Uma delas é que quando chegamos já temos um lugar na divisão sexual do mundo: nossa história social determinou que as pessoas fossem divididas em dois gêneros – homem ou mulher. E, assim, encaixaram você em um deles. Como tudo que é ideológico nesse mundo, essa divisão se coloca sob uma cobertura de “eterno, natural, permanente, imutável”: uma coisa que nasceu assim, permanecerá assim e continuará assim depois que você morrer. E, bem, olhando pro mundo, cheio de homens e mulheres, parece bem difícil dizer que não seja assim.

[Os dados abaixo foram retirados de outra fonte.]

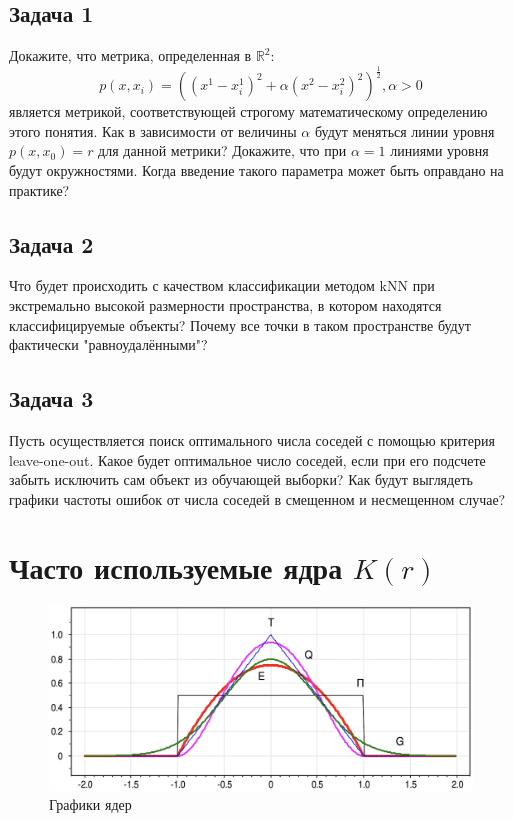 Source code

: \subsection{Задача 1}
Докажите, что метрика, определенная в $\mathbb{R}^2$:
\begin{equation}
    p(x, x_i) = \left( (x^1 - x^1_i)^2 + \alpha (x^2 - x^2_i)^2 \right)^\frac{1}{2}, \alpha > 0 
\end{equation}
является метрикой, соответствующей строгому математическому определению этого понятия.
Как в зависимости от величины $\alpha$ будут меняться линии уровня $p(x, x_0) = r$ для данной метрики? 
Докажите, что при $\alpha = 1$ линиями уровня будут окружностями.
Когда введение такого параметра может быть оправдано на практике?

\subsection{Задача 2}
Что будет происходить с качеством классификации методом kNN при экстремально высокой размерности пространства, в котором находятся классифицируемые объекты? Почему все точки в таком пространстве будут фактически "равноудалёнными"?

\subsection{Задача 3}
Пусть осуществляется поиск оптимального числа соседей с помощью критерия leave-one-out. Какое будет оптимальное число соседей, если при его подсчете забыть исключить сам объект из обучающей выборки? Как будут выглядеть графики частоты ошибок от числа соседей в смещенном и несмещенном случае? 

\section*{Часто используемые ядра \(K(r)\)}

\begin{figure}[ht]
    \centering
    \includegraphics[width=\textwidth]{chapters/metric/images/I1.png}
    \caption{Графики ядер}
    \label{fig:kernels}
\end{figure}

A divisão biológica entre machos e fêmeas


Para se apresentar como algo “natural”, e não como o que é: uma construção cultural e histórica, a divisão entre gêneros (que se coloca como divisão entre “sexos”, e vamos discutir essa diferença) tem que se colocar como pautada por questões que transcendem nossa vontade e nossa intervenção: ela se dá no corpo, está marcada por forças além de nosso controle já no nascimento. Vamos ver como, em 1933, Sigmund Freud, pai da psicanálise, discute essa determinação corporal em uma palestra intitulada “feminilidade”:

Ao deparar com um outro ser humano, a primeira distinção que fazem é “macho ou fêmea”, e estão habituados a fazer essa distinção com tranquila certeza. A ciência da anatomia partilha a sua certeza até determinado ponto e não muito além dele. Macho é o produto sexual masculino, o espermatozoide, e seu portador; fêmea é o óvulo e o organismo que o abriga. Nos dois sexos formaram-se órgãos que servem exclusivamente às funções sexuais, que provavelmente se desenvolveram em suas configurações diversas a partir da mesma disposição inata. Além disso, em ambos os sexos os demais órgãos, as formas do corpo e os tecidos, mostram influência pelo sexo, mas esta é inconstante e de medida variável, os chamados caracteres sexuais secundários. E a ciência também lhes diz algo que vai de encontro à suas expectativas, e que talvez se preste a confundir seus sentimentos. Ela lhes chama a atenção para o fato de que algumas partes do aparelho sexual masculino se acham igualmente no corpo da fêmea, ainda que em estado atrofiado, e o mesmo acontece no macho. Nisso ela vê sinais de bissexualidade, como se o indivíduo não fosse homem ou mulher, mas sempre as duas coisas, apenas um tanto mais de uma que da outra. Vocês são convidados a familiarizar-se com a ideia de que a proporção em que masculino e feminino se misturam, no ser individual, está sujeita a consideráveis variações. Mas como, excetuando casos raríssimos, apenas um tipo de produto sexual – óvulo ou sêmen – se acha presente numa pessoa, vocês devem ter dúvidas quanto ao significado decisivo desses elementos e concluir que o que constitui a masculinidade ou feminilidade é uma característica desconhecida, que a anatomia não pode apreender.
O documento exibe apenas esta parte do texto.